* What is expected: Pick out each line of the records in which the word "cabling" appears.

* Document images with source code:
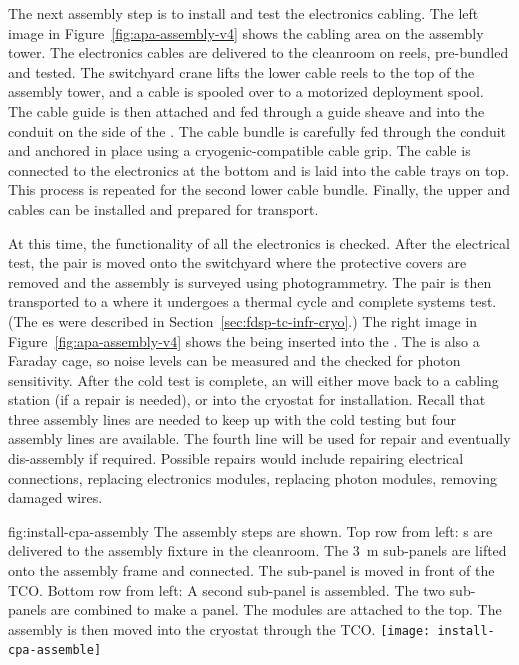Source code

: The next assembly step is to install and test the electronics cabling.  The left image in Figure~\ref{fig:apa-assembly-v4} shows the  cabling area on the  assembly tower. 
The electronics cables are delivered to the cleanroom on reels,  pre-bundled and tested. 
The switchyard crane lifts the lower  cable reels to the top of the assembly tower, and a cable is spooled over to a motorized deployment spool. 
The cable guide is then attached and fed through a guide sheave and into the conduit on the side of the . 
The cable bundle is carefully fed through the conduit and anchored in place using a cryogenic-compatible cable grip. 
The cable is connected to the electronics at the bottom and is laid into the cable trays on top. This process is repeated for the second lower  cable bundle. 
Finally, the upper  and  cables can be installed and prepared for transport.

At this time, the functionality of all the electronics is checked. 
After the  electrical test, the  pair is moved onto the switchyard where the protective covers are removed and the assembly is surveyed using photogrammetry. 
The  pair is then transported to a \coldbox where it undergoes a thermal cycle and complete systems test. (The \coldbox{}es were described in Section~\ref{sec:fdsp-tc-infr-cryo}.)
The right image in Figure~\ref{fig:apa-assembly-v4} shows the  being inserted into the \coldbox. The \coldbox is also a Faraday cage, so noise levels can be measured and the  checked for photon sensitivity. 
After the cold test is complete, an  will either move back to a cabling station (if a repair is needed), or into the cryostat for installation. Recall that three assembly lines are needed to keep up with the cold testing but four assembly lines are available. The fourth line will be used for repair and eventually dis-assembly if required. Possible repairs would include repairing electrical connections, replacing electronics modules, replacing photon modules, removing damaged  wires. 


\begin{dunefigure}{fig:install-cpa-assembly}
  {The  assembly steps are shown. Top row from left:  s are delivered to the  assembly fixture in the cleanroom. The \SI{3}{m} sub-panels are lifted onto the assembly frame and connected. The  sub-panel is moved in front of the TCO. Bottom row from left: A second sub-panel is assembled. The two sub-panels are combined to make a  panel. The  modules are attached to the top. The assembly is then moved into the cryostat through the TCO.}
\texttt{[image: install-cpa-assemble]}
\end{dunefigure}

* Task response:
: The next assembly step is to install and test the electronics cabling.  The left image in Figure~\ref{fig:apa-assembly-v4} shows the  cabling area on the  assembly tower. 
After the cold test is complete, an  will either move back to a cabling station (if a repair is needed), or into the cryostat for installation. Recall that three assembly lines are needed to keep up with the cold testing but four assembly lines are available. The fourth line will be used for repair and eventually dis-assembly if required. Possible repairs would include repairing electrical connections, replacing electronics modules, replacing photon modules, removing damaged  wires. 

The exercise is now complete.